2022 Northern Cypriot parliamentary election
- All 50 seats in the Assembly of the Republic 26 seats needed for a majority
- This lists parties that won seats. See the complete results below.
| Party |  | Leader | Vote % | Seats | +/– |
|  | UBP | Faiz Sucuoğlu | 39.54 | 24 | +3 |
|  | CTP | Tufan Erhürman | 32.04 | 18 | +6 |
|  | DP | Fikri Ataoğlu | 7.41 | 3 | 0 |
|  | HP | Kudret Özersay | 6.68 | 3 | −6 |
|  | YDP | Erhan Arıklı | 6.39 | 2 | 0 |
- Seats won by constituency
| Prime Minister before | Prime Minister after |
| Faiz Sucuoğlu UBP | Faiz Sucuoğlu UBP |

= 2022 Northern Cypriot parliamentary election =

Snap parliamentary elections were held in Northern Cyprus on 23 January 2022. Going into the election, the government was led by Prime Minister Faiz Sucuoğlu of the National Unity Party (UBP). The Sucuoğlu cabinet, was formed in November 2021 and was a minority coalition government of the National Unity Party (UBP) and the Democratic Party (DP). It functioned as a caretaker government until the snap election.

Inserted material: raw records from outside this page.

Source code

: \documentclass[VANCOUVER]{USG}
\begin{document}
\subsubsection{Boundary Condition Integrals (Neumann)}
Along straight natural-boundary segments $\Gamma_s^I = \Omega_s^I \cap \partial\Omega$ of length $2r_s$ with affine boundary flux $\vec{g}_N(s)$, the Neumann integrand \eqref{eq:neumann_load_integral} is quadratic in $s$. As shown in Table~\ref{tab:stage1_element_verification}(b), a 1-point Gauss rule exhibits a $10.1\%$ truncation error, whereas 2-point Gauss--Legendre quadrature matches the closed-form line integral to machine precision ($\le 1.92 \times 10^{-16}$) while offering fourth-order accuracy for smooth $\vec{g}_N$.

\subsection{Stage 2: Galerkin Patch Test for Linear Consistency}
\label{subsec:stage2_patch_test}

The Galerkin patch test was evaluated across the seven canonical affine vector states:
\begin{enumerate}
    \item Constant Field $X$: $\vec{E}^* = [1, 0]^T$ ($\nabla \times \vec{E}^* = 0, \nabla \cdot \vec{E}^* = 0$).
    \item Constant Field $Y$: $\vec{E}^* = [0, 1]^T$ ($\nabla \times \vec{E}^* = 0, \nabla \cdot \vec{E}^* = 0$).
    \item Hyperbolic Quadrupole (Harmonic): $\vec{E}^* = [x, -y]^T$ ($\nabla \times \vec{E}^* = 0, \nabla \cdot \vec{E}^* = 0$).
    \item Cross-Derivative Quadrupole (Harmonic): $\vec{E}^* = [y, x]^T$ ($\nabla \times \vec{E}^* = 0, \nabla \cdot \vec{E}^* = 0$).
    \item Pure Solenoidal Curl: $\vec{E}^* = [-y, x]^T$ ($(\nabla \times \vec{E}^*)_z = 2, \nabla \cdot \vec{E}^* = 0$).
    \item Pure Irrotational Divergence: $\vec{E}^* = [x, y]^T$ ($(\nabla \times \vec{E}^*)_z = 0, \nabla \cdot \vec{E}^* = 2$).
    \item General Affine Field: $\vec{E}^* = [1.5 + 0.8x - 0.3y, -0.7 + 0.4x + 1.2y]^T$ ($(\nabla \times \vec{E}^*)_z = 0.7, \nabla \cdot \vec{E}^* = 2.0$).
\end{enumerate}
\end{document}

The National Unity Party won 24 seats, gaining three compared to the previous elections in 2018. The main opposition party, the Republican Turkish Party won 18 seats, gaining six. Three other parties won seats; the Democratic Party and the People's Party both won three seats, while the Rebirth Party won two. The Communal Democracy Party lost all the seats it held.

== Electoral system ==
The fifty members of the Assembly were elected by proportional representation in six multi-member constituencies with an electoral threshold of 5%. Voters can vote for either a party list or individual candidates. If they choose the latter, they may cast as many votes as there are seats in each constituency. Voters are not limited to their constituency if they wish to vote for individual candidates; they may vote for candidates in any constituency so long as the total number of votes cast is between 24 and 50.

==Results==

| Party |  | Votes | % | Seats | +/– |
|  | National Unity Party | 2,025,768 | 39.61 | 24 | +3 |
|  | Republican Turkish Party | 1,631,758 | 31.91 | 18 | +6 |
|  | Democratic Party | 379,658 | 7.42 | 3 | 0 |
|  | People's Party | 342,263 | 6.69 | 3 | –6 |
|  | Rebirth Party | 329,497 | 6.44 | 2 | 0 |
|  | Communal Democracy Party | 225,218 | 4.40 | 0 | –3 |
|  | Independence Path | 99,086 | 1.94 | 0 | New |
|  | Communal Liberation Party New Forces | 79,626 | 1.56 | 0 | 0 |
|  | Independents | 810 | 0.02 | 0 | 0 |
| Total |  | 5,113,684 | 100.00 | 50 | 0 |
| Valid votes |  | 105,412 | 90.09 |  |  |
| Invalid/blank votes |  | 11,593 | 9.91 |  |  |
| Total votes |  | 117,005 | 100.00 |  |  |
| Registered voters/turnout |  | 203,792 | 57.41 |  |  |
Source: YSK

===Seats by district ===

| District | UBP | CTP | DP | HP | YDP | Total |
| Gazimağusa | 6 | 4 | 1 | 1 | 1 | 13 |
| Girne | 5 | 4 | 1 | 1 | 0 | 11 |
| Güzelyurt | 2 | 1 | 0 | 0 | 0 | 3 |
| İskele | 3 | 2 | 0 | 0 | 0 | 5 |
| Lefke | 1 | 1 | 0 | 0 | 0 | 2 |
| Lefkoşa | 7 | 6 | 1 | 1 | 1 | 16 |
Source: Yeniduzen

==Government formation==
On 8 February President Ersin Tatar gave Faiz Sucuoğlu the task of forming a government, for which he had fifteen days to do so. On 19 February Sucuoğlu stated an agreement had been reached to form a UBP–DP–YDP coalition government. The government will consist of eight ministers from the UBP, while the DP and YDP will have one each. He presented his cabinet list to the president on 21 February.

On 3 March the Assembly approved the government by a vote of 29–20, with one CTP member absent.